Mais ce n'est pas Georges Dubois qui la popularise. Il faut d'abord citer Pierre Lacaze, le fils d'Albert, devenu à son tour maître d'armes et enseignant à l'école militaire de Joinville le Pont. Plus tard, il prend le poste de maître d'armes à l'Opéra-Comique.  Il  compte  parmi  ses  élèves  deux  illustres  personnalités  qui influencent le monde de l'escrime de spectacle en France et au-delà, les maîtres Claude Carliez et Bob Heddle-Roboth. Le premier régit les cascades et les combats d'escrime dans le cinéma français pendant près de 40 ans à partir des années 60, le second est maître d'armes dans les écoles de théâtre les plus prestigieuses de Paris.

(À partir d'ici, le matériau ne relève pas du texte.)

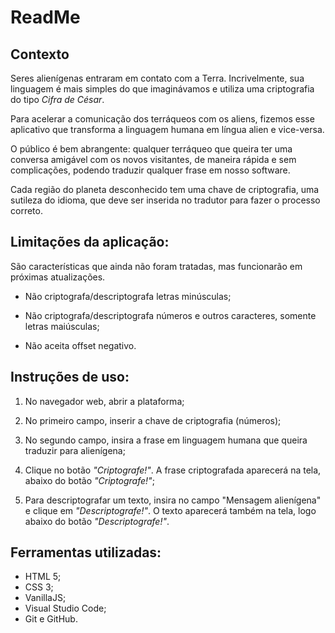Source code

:
# ReadMe

## Contexto

Seres alienígenas entraram em contato com a Terra.
Incrivelmente, sua linguagem é mais simples do que imaginávamos e utiliza uma criptografia do tipo *Cifra de César*.

Para acelerar a comunicação dos terráqueos com os aliens, fizemos esse aplicativo que transforma a linguagem humana em língua alien e vice-versa.

O público é bem abrangente: qualquer terráqueo que queira ter uma conversa amigável com os novos visitantes, de maneira rápida e sem complicações, podendo traduzir qualquer frase em nosso software.

Cada região do planeta desconhecido tem uma chave de criptografia, uma sutileza do idioma, que deve ser inserida no tradutor para fazer o processo correto.

## Limitações da aplicação:

São características que ainda não foram tratadas, mas funcionarão em próximas atualizações.

- Não criptografa/descriptografa letras minúsculas;

- Não criptografa/descriptografa números e outros caracteres, somente letras maiúsculas;

- Não aceita offset negativo.

## Instruções de uso:

1. No navegador web, abrir a plataforma;

2. No primeiro campo, inserir a chave de criptografia (números);

3. No segundo campo, insira a frase em linguagem humana que queira traduzir para alienígena;

4. Clique no botão *"Criptografe!"*. A frase criptografada aparecerá na tela, abaixo do botão *"Criptografe!"*;

4. Para descriptografar um texto, insira no campo "Mensagem alienígena" e clique em *"Descriptografe!"*. O texto aparecerá também na tela, logo abaixo do botão *"Descriptografe!"*.

## Ferramentas utilizadas:
- HTML 5;
- CSS 3;
- VanillaJS;
- Visual Studio Code;
- Git e GitHub.
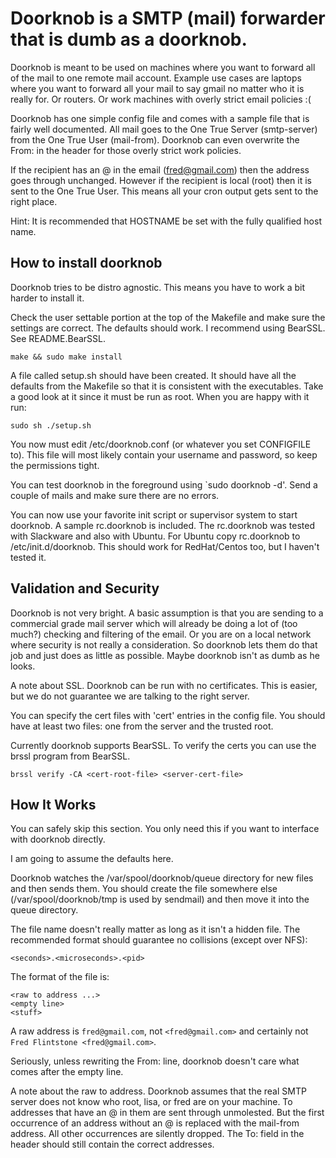 # Doorknob is a SMTP (mail) forwarder that is dumb as a doorknob.

Doorknob is meant to be used on machines where you want to forward all
of the mail to one remote mail account. Example use cases are laptops
where you want to forward all your mail to say gmail no matter who it
is really for. Or routers. Or work machines with overly strict email
policies :(

Doorknob has one simple config file and comes with a sample file that
is fairly well documented. All mail goes to the One True Server
(smtp-server) from the One True User (mail-from). Doorknob can even
overwrite the From: in the header for those overly strict work
policies.

If the recipient has an @ in the email (fred@gmail.com) then the
address goes through unchanged. However if the recipient is local
(root) then it is sent to the One True User. This means all your cron
output gets sent to the right place.

Hint: It is recommended that HOSTNAME be set with the fully qualified
      host name.


## How to install doorknob

Doorknob tries to be distro agnostic. This means you have to work a
bit harder to install it.

Check the user settable portion at the top of the Makefile and make
sure the settings are correct. The defaults should work. I recommend
using BearSSL. See README.BearSSL.

    make && sudo make install

A file called setup.sh should have been created. It should have all
the defaults from the Makefile so that it is consistent with the
executables. Take a good look at it since it must be run as root. When
you are happy with it run:

    sudo sh ./setup.sh

You now must edit /etc/doorknob.conf (or whatever you set CONFIGFILE
to). This file will most likely contain your username and password, so
keep the permissions tight.

You can test doorknob in the foreground using `sudo doorknob -d'. Send
a couple of mails and make sure there are no errors.

You can now use your favorite init script or supervisor system to
start doorknob. A sample rc.doorknob is included. The rc.doorknob was
tested with Slackware and also with Ubuntu. For Ubuntu copy
rc.doorknob to /etc/init.d/doorknob. This should work for
RedHat/Centos too, but I haven't tested it.


## Validation and Security

Doorknob is not very bright. A basic assumption is that you are
sending to a commercial grade mail server which will already be doing
a lot of (too much?) checking and filtering of the email. Or you are
on a local network where security is not really a consideration. So
doorknob lets them do that job and just does as little as
possible. Maybe doorknob isn't as dumb as he looks.

A note about SSL. Doorknob can be run with no certificates. This is
easier, but we do not guarantee we are talking to the right server.

You can specify the cert files with 'cert' entries in the config
file. You should have at least two files: one from the server and the
trusted root.

Currently doorknob supports BearSSL. To verify the certs you can use
the brssl program from BearSSL.

    brssl verify -CA <cert-root-file> <server-cert-file>


## How It Works

You can safely skip this section. You only need this if you want to
interface with doorknob directly.

I am going to assume the defaults here.

Doorknob watches the /var/spool/doorknob/queue directory for new files and
then sends them. You should create the file somewhere else
(/var/spool/doorknob/tmp is used by sendmail) and then move it into the
queue directory.

The file name doesn't really matter as long as it isn't a hidden
file. The recommended format should guarantee no collisions (except
over NFS):

    <seconds>.<microseconds>.<pid>

The format of the file is:

    <raw to address ...>
    <empty line>
    <stuff>

A raw address is `fred@gmail.com`, not `<fred@gmail.com>` and certainly
not `Fred Flintstone <fred@gmail.com>`.

Seriously, unless rewriting the From: line, doorknob doesn't care what
comes after the empty line.

A note about the raw to address. Doorknob assumes that the real SMTP
server does not know who root, lisa, or fred are on your
machine. To addresses that have an @ in them are sent through
unmolested. But the first occurrence of an address without an @ is
replaced with the mail-from address. All other occurrences are
silently dropped. The To: field in the header should still contain the
correct addresses.
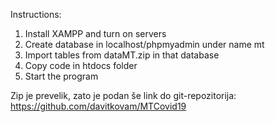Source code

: Instructions:
1. Install XAMPP and turn on servers
2. Create database in localhost/phpmyadmin under name mt
3. Import tables from dataMT.zip in that database
4. Copy code in htdocs folder
5. Start the program

Zip je prevelik, zato je podan še link do git-repozitorija:
https://github.com/davitkovam/MTCovid19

Ensemble,  ils  ont  façonné  l'image  de  l'escrime  française  dans  les  films  et  les spectacles.  Dans  les  années  90,  ils  sont  tous  deux  à  l'origine  d'un  nouveau mouvement, « l'escrime artistique ».

J'ai eu l'immense privilège de travailler pendant 14 ans avec Bob, l'homme de théâtre, et  de tourner  quelques films sous la direction de Claude en tant  que cascadeur et acteur. Lors d'un stage en 1989, j'ai pu rencontrer Pierre Lacaze, qui m'a donné une mémorable leçon de fleuret. C'étaient  de  grandes  personnalités,  peut-être  à  l'image  de  leur  illustre prédécesseur, mais dont ils ne nous ont jamais parlé.
Mais à travers eux, Georges Dubois nous a laissé l'immense héritage de son escrime à deux armes, base de toutes les escrimes sauf l'escrime sportive.